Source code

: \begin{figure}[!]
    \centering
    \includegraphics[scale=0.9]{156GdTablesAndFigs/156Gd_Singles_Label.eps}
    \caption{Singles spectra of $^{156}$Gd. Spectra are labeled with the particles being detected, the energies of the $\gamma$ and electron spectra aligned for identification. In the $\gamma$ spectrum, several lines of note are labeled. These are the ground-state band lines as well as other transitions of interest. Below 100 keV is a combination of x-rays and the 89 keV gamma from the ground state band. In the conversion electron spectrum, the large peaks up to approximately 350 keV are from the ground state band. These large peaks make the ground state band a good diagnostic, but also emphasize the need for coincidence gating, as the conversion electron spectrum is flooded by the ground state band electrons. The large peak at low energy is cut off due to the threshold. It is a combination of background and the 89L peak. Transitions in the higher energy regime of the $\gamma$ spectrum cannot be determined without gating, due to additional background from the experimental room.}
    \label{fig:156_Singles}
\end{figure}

__________

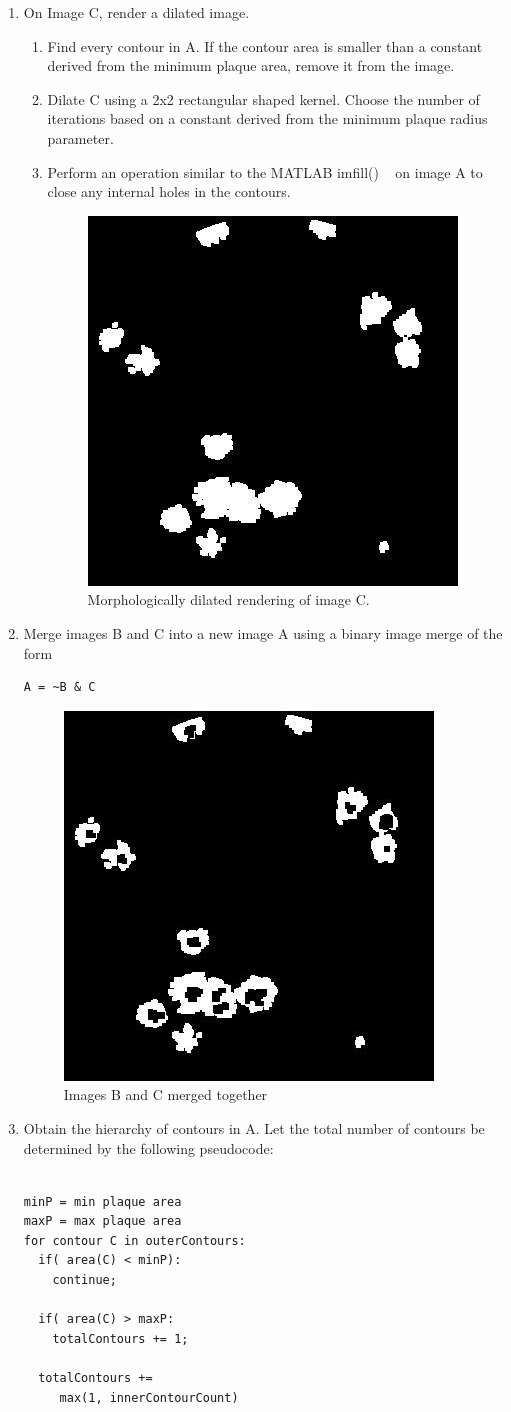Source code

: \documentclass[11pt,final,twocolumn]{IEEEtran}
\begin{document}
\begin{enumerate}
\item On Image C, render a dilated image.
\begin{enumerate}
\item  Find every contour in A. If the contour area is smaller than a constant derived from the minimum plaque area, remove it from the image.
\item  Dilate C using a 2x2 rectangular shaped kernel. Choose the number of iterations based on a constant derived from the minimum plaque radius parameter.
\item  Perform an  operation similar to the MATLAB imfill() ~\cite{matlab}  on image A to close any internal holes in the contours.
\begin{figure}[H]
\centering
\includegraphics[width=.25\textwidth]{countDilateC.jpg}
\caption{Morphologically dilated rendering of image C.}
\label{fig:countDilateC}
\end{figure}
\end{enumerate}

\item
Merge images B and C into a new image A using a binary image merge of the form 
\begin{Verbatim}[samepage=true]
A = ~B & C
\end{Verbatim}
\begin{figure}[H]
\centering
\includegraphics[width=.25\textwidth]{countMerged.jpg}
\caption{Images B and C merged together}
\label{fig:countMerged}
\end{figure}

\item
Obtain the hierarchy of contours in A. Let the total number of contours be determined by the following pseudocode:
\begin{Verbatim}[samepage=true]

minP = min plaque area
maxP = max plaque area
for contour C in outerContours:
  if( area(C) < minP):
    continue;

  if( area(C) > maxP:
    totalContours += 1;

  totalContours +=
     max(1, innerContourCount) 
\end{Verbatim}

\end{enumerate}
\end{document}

__________

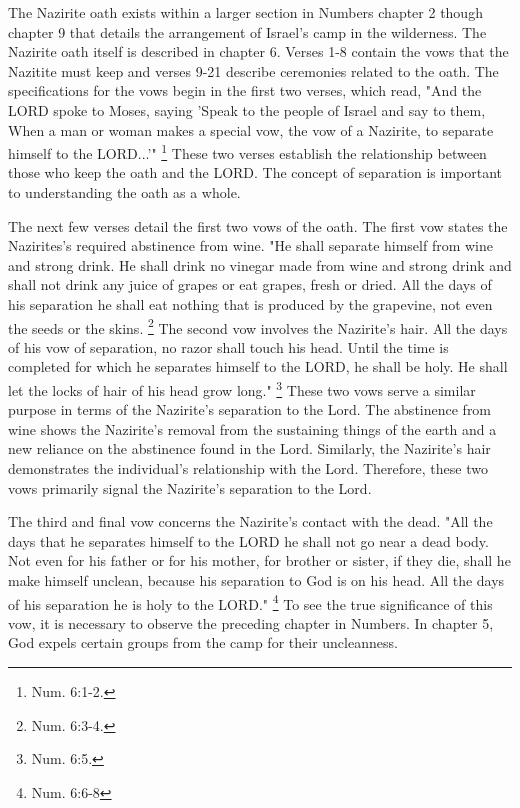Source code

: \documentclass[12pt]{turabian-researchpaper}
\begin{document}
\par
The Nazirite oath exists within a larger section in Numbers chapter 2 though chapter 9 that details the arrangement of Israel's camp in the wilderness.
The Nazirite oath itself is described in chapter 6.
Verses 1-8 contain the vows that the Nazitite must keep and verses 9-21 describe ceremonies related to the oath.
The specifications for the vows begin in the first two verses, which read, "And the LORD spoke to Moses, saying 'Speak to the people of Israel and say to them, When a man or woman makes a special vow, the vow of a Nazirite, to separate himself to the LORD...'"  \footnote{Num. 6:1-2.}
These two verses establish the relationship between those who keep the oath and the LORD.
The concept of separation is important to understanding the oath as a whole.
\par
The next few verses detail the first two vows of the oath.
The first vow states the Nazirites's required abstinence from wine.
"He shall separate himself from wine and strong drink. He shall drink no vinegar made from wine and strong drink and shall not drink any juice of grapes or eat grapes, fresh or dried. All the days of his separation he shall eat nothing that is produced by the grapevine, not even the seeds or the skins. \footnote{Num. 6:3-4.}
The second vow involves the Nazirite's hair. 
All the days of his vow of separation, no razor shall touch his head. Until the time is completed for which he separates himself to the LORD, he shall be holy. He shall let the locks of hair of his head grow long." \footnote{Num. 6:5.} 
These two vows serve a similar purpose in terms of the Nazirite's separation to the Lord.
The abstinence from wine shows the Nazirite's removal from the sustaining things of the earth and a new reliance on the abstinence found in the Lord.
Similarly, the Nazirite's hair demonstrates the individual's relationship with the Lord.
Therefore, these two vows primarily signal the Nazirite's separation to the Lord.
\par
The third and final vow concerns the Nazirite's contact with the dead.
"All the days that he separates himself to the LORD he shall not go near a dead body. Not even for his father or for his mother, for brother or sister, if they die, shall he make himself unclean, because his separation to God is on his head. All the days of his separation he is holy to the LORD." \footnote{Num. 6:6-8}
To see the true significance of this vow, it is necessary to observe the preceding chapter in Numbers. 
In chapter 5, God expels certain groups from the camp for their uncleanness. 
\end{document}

__________

● **Exercise directions**
Going back over the entries above, copy word for word every line from the one that has "The specifications for" on through the one that has "The second vow involves the Nazirite's hair.".

● **Output**
The specifications for the vows begin in the first two verses, which read, "And the LORD spoke to Moses, saying 'Speak to the people of Israel and say to them, When a man or woman makes a special vow, the vow of a Nazirite, to separate himself to the LORD...'"  \footnote{Num. 6:1-2.}
These two verses establish the relationship between those who keep the oath and the LORD.
The concept of separation is important to understanding the oath as a whole.
\par
The next few verses detail the first two vows of the oath.
The first vow states the Nazirites's required abstinence from wine.
"He shall separate himself from wine and strong drink. He shall drink no vinegar made from wine and strong drink and shall not drink any juice of grapes or eat grapes, fresh or dried. All the days of his separation he shall eat nothing that is produced by the grapevine, not even the seeds or the skins. \footnote{Num. 6:3-4.}
The second vow involves the Nazirite's hair. 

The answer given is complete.